### Exercise prompt
Copy the records below exactly, but leave out any picture they contain.

### Data to process
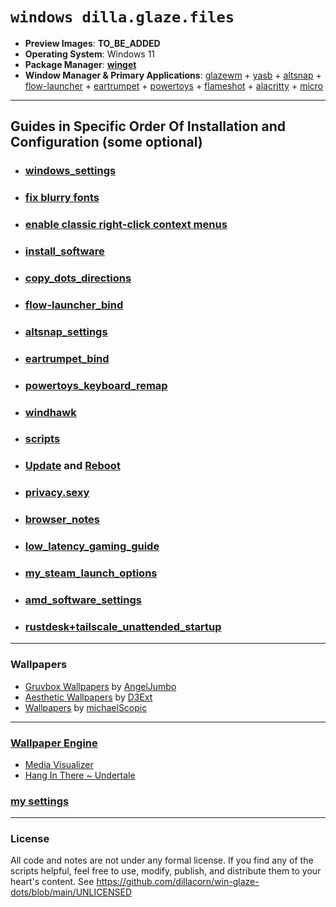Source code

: # `windows dilla.glaze.files`
- **Preview Images**: **TO_BE_ADDED**
- **Operating System**: Windows 11
- **Package Manager**: [**winget**](https://winget.run/)
- **Window Manager & Primary Applications**: [glazewm](https://github.com/glzr-io/glazewm) + [yasb](https://github.com/amnweb/yasb) + [altsnap](https://github.com/RamonUnch/AltSnap) + [flow-launcher](https://github.com/Flow-Launcher/Flow.Launcher) + [eartrumpet](https://github.com/File-New-Project/EarTrumpet) + [powertoys](https://github.com/microsoft/PowerToys) + [flameshot](https://github.com/flameshot-org/flameshot) + [alacritty](https://github.com/alacritty/alacritty) + [micro](https://github.com/zyedidia/micro)
---
## Guides in Specific Order Of Installation and Configuration (some optional)
- ### [**windows_settings**](https://github.com/dillacorn/win-glaze-dots/blob/main/windows_settings.md)
- ### [**fix blurry fonts**](https://www.youtube.com/watch?v=YRqoVG-ApSI)
- ### [**enable classic right-click context menus**](https://winaero.com/how-to-enable-full-context-menus-in-windows-11/#Enable_the_classic_context_menus_manually_in_Windows_11)
- ### [**install_software**](https://github.com/dillacorn/win-glaze-dots/blob/main/install_software.md)
- ### [**copy_dots_directions**](https://github.com/dillacorn/win-glaze-dots/blob/main/copy_dots_directions.md)
- ### [**flow-launcher_bind**](https://github.com/dillacorn/win-glaze-dots/blob/main/flow-launcher_bind.png)
- ### [**altsnap_settings**](https://github.com/dillacorn/win-glaze-dots/blob/main/altsnap_settings.md)
- ### [**eartrumpet_bind**](https://github.com/dillacorn/win-glaze-dots/blob/main/eartrumpet_bind.png)
- ### [**powertoys_keyboard_remap**](https://github.com/dillacorn/win-glaze-dots/blob/main/powertoys.md)
- ### [**windhawk**](https://github.com/dillacorn/win-glaze-dots/blob/main/windhawk.md)
- ### [**scripts**](https://github.com/dillacorn/win-glaze-dots/tree/main/scripts)
- ### [**Update**](https://support.microsoft.com/en-us/windows/windows-update-faq-8a903416-6f45-0718-f5c7-375e92dddeb2) and [**Reboot**](https://support.microsoft.com/en-us/windows/restart-reboot-your-pc-110262aa-fc79-1c33-7b00-c140ae3a6dac)
- ### [**privacy.sexy**](https://github.com/dillacorn/win-glaze-dots/blob/main/privacy.sexy.md)
- ### [**browser_notes**](https://github.com/dillacorn/win-glaze-dots/tree/main/browser_notes)
- ### [**low_latency_gaming_guide**](https://github.com/dillacorn/win-glaze-dots/blob/main/low_latency_gaming_guide.md)
- ### [**my_steam_launch_options**](https://github.com/dillacorn/win-glaze-dots/blob/main/steam_launch_options.md)
- ### [**amd_software_settings**](https://github.com/dillacorn/win-glaze-dots/blob/main/amd_software_settings.md)
- ### [**rustdesk+tailscale_unattended_startup**](https://github.com/dillacorn/win-glaze-dots/blob/main/rustdesk+tailscale_unattended_startup.md)
---
### Wallpapers
- [Gruvbox Wallpapers](https://github.com/AngelJumbo/gruvbox-wallpapers) by [AngelJumbo](https://github.com/AngelJumbo)
- [Aesthetic Wallpapers](https://github.com/D3Ext/aesthetic-wallpapers) by [D3Ext](https://github.com/D3Ext)
- [Wallpapers](https://github.com/michaelScopic/Wallpapers) by [michaelScopic](https://github.com/michaelScopic)
---
### [Wallpaper Engine](https://store.steampowered.com/app/431960/Wallpaper_Engine)
- [Media Visualizer](https://steamcommunity.com/sharedfiles/filedetails/?id=2890984249)
- [Hang In There ~ Undertale](https://steamcommunity.com/sharedfiles/filedetails/?id=919213241)

### [my settings](https://github.com/dillacorn/win-glaze-dots/tree/main/ScreenShots_For_Guides/wallpaper_engine)
---
### License
All code and notes are not under any formal license. If you find any of the scripts helpful, feel free to use, modify, publish, and distribute them to your heart's content. See https://github.com/dillacorn/win-glaze-dots/blob/main/UNLICENSED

### Your solution
Source code

: # `windows dilla.glaze.files`
- **Preview Images**: **TO_BE_ADDED**
- **Operating System**: Windows 11
- **Package Manager**: [**winget**](https://winget.run/)
- **Window Manager & Primary Applications**: [glazewm](https://github.com/glzr-io/glazewm) + [yasb](https://github.com/amnweb/yasb) + [altsnap](https://github.com/RamonUnch/AltSnap) + [flow-launcher](https://github.com/Flow-Launcher/Flow.Launcher) + [eartrumpet](https://github.com/File-New-Project/EarTrumpet) + [powertoys](https://github.com/microsoft/PowerToys) + [flameshot](https://github.com/flameshot-org/flameshot) + [alacritty](https://github.com/alacritty/alacritty) + [micro](https://github.com/zyedidia/micro)
---
## Guides in Specific Order Of Installation and Configuration (some optional)
- ### [**windows_settings**](https://github.com/dillacorn/win-glaze-dots/blob/main/windows_settings.md)
- ### [**fix blurry fonts**](https://www.youtube.com/watch?v=YRqoVG-ApSI)
- ### [**enable classic right-click context menus**](https://winaero.com/how-to-enable-full-context-menus-in-windows-11/#Enable_the_classic_context_menus_manually_in_Windows_11)
- ### [**install_software**](https://github.com/dillacorn/win-glaze-dots/blob/main/install_software.md)
- ### [**copy_dots_directions**](https://github.com/dillacorn/win-glaze-dots/blob/main/copy_dots_directions.md)
- ### [**flow-launcher_bind**](https://github.com/dillacorn/win-glaze-dots/blob/main/flow-launcher_bind.png)
- ### [**altsnap_settings**](https://github.com/dillacorn/win-glaze-dots/blob/main/altsnap_settings.md)
- ### [**eartrumpet_bind**](https://github.com/dillacorn/win-glaze-dots/blob/main/eartrumpet_bind.png)
- ### [**powertoys_keyboard_remap**](https://github.com/dillacorn/win-glaze-dots/blob/main/powertoys.md)
- ### [**windhawk**](https://github.com/dillacorn/win-glaze-dots/blob/main/windhawk.md)
- ### [**scripts**](https://github.com/dillacorn/win-glaze-dots/tree/main/scripts)
- ### [**Update**](https://support.microsoft.com/en-us/windows/windows-update-faq-8a903416-6f45-0718-f5c7-375e92dddeb2) and [**Reboot**](https://support.microsoft.com/en-us/windows/restart-reboot-your-pc-110262aa-fc79-1c33-7b00-c140ae3a6dac)
- ### [**privacy.sexy**](https://github.com/dillacorn/win-glaze-dots/blob/main/privacy.sexy.md)
- ### [**browser_notes**](https://github.com/dillacorn/win-glaze-dots/tree/main/browser_notes)
- ### [**low_latency_gaming_guide**](https://github.com/dillacorn/win-glaze-dots/blob/main/low_latency_gaming_guide.md)
- ### [**my_steam_launch_options**](https://github.com/dillacorn/win-glaze-dots/blob/main/steam_launch_options.md)
- ### [**amd_software_settings**](https://github.com/dillacorn/win-glaze-dots/blob/main/amd_software_settings.md)
- ### [**rustdesk+tailscale_unattended_startup**](https://github.com/dillacorn/win-glaze-dots/blob/main/rustdesk+tailscale_unattended_startup.md)
---
### Wallpapers
- [Gruvbox Wallpapers](https://github.com/AngelJumbo/gruvbox-wallpapers) by [AngelJumbo](https://github.com/AngelJumbo)
- [Aesthetic Wallpapers](https://github.com/D3Ext/aesthetic-wallpapers) by [D3Ext](https://github.com/D3Ext)
- [Wallpapers](https://github.com/michaelScopic/Wallpapers) by [michaelScopic](https://github.com/michaelScopic)
---
### [Wallpaper Engine](https://store.steampowered.com/app/431960/Wallpaper_Engine)
- [Media Visualizer](https://steamcommunity.com/sharedfiles/filedetails/?id=2890984249)
- [Hang In There ~ Undertale](https://steamcommunity.com/sharedfiles/filedetails/?id=919213241)

### [my settings](https://github.com/dillacorn/win-glaze-dots/tree/main/ScreenShots_For_Guides/wallpaper_engine)
---
### License
All code and notes are not under any formal license. If you find any of the scripts helpful, feel free to use, modify, publish, and distribute them to your heart's content. See https://github.com/dillacorn/win-glaze-dots/blob/main/UNLICENSED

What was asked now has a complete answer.